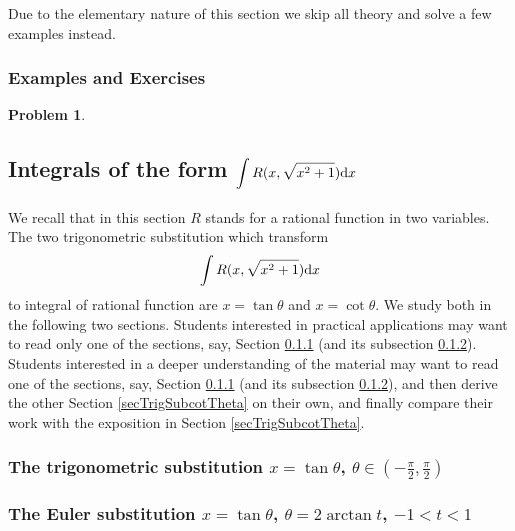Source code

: \documentclass[12pt]{book}
\newtheorem{problem}[theorem]{Problem}
\begin{document}
Due to the elementary nature of this section we skip all theory and solve a few examples instead.
\subsubsection{Examples and Exercises}

\begin{problem}

\end{problem}


\subsection{Integrals of the form $\displaystyle \int R(x,\sqrt{x^2+1}){\normalfont \text{d}} x$}
We recall that in this section $R$ stands for a rational function in two variables. The two trigonometric substitution which transform
\[
\int R(x, \sqrt{x^2+1}){\normalfont \text{d}} x
\]
to integral of rational function are $x=\tan \theta$ and $x=\cot \theta$. We study both in the following two sections. Students interested in practical applications may want to read only one of the sections, say, Section \ref{secTrigSubtanTheta} (and its subsection \ref{secTrigSubtan(2arctant)}). Students interested in a deeper understanding of the material may want to read one of the sections, say,  Section \ref{secTrigSubtanTheta} (and its subsection \ref{secTrigSubtan(2arctant)}), and then derive the other Section \ref{secTrigSubcotTheta} on their own, and finally compare their work with the exposition in Section \ref{secTrigSubcotTheta}.
\subsubsection{The trigonometric substitution $x=\tan \theta$, $\displaystyle \theta\in \left(-\frac{\pi}{2}, \frac{\pi}{2}\right)$ }\label{secTrigSubtanTheta}


\subsubsection{The Euler substitution $x=\tan \theta$, $\theta=2\arctan t$, $-1<  t< 1$} \label{secTrigSubtan(2arctant)}

\end{document}
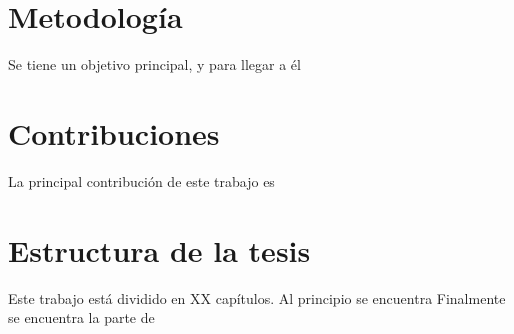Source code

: \section{Metodología}

Se tiene un objetivo principal, y para llegar a \'el %
\blindtext

\section{Contribuciones}

La principal contribución de este trabajo es 
\blindtext

\section{Estructura de la tesis}

Este trabajo está dividido en XX capítulos. Al principio se encuentra 
Finalmente se encuentra la parte de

- Your goal -
Return the span of lines in the data above that opens at the line with "Se tiene un" and closes at the line with "Este trabajo está", exactly, ends included, nothing else.

- Written solution -
Se tiene un objetivo principal, y para llegar a \'el %
\blindtext

\section{Contribuciones}

La principal contribución de este trabajo es 
\blindtext

\section{Estructura de la tesis}

Este trabajo está dividido en XX capítulos. Al principio se encuentra 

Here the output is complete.